Flash attention? - Githubissues

espnet / espnet

End-to-End Speech Processing Toolkit

https://espnet.github.io/espnet/

Apache License 2.0

8.07k stars 2.12k forks source link

Flash attention? #5806

Open miraodasilva opened 3 weeks ago

miraodasilva commented 3 weeks ago

"We do not have so many requests, actually. We also have some internal discussions, but there are a lot of alternatives for the faster (lightweight) encoder and Squeezeformer does not come to a higher priority. For example, we'll soon add flash attention. Fnet is also ready."

Originally posted by @sw005320 in https://github.com/espnet/espnet/issues/4956#issuecomment-1746790382

Hi, I stumbled across this issue and was wondering, has flash attention been added to espnet? I was looking around the code and could only find a reference to it in one .yaml config but not in the code itself. Thanks :)

wanchichen commented 3 weeks ago

Thanks for the interest. We have a PR for our large scale work that includes flash attention: https://github.com/espnet/espnet/pull/5537

You can check the changes in espnet/nets/pytorch_backend/transformer/attention.py.

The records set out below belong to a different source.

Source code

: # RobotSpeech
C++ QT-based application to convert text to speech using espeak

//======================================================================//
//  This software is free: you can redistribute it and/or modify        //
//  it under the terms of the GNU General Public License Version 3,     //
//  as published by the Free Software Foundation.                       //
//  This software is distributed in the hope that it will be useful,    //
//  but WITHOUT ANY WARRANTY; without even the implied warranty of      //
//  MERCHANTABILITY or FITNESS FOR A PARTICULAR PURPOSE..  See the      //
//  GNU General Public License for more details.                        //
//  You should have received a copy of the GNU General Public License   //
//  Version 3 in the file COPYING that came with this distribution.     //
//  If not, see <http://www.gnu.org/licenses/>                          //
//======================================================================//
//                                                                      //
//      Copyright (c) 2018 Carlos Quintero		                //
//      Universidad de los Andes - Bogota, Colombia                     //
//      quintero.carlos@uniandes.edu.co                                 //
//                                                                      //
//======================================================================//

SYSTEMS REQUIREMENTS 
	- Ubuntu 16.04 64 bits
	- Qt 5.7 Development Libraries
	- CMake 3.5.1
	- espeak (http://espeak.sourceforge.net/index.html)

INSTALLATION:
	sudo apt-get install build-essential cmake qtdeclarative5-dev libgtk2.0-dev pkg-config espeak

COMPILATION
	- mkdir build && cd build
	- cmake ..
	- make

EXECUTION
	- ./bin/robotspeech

If you're lazy, you can probably just copy paste this entire file alone and set use_flash_attention to default to true.

You will need to install flash attention from https://github.com/Dao-AILab/flash-attention somehow to use it, so it has the same constraints (half precision, specific GPUs, etc).

pyf98 commented 3 weeks ago

Thanks for the request. I have used flash attention when training our open whisper-style speech models (OWSM), whose config file has those parameters. I will add flash attention in the main branch soon.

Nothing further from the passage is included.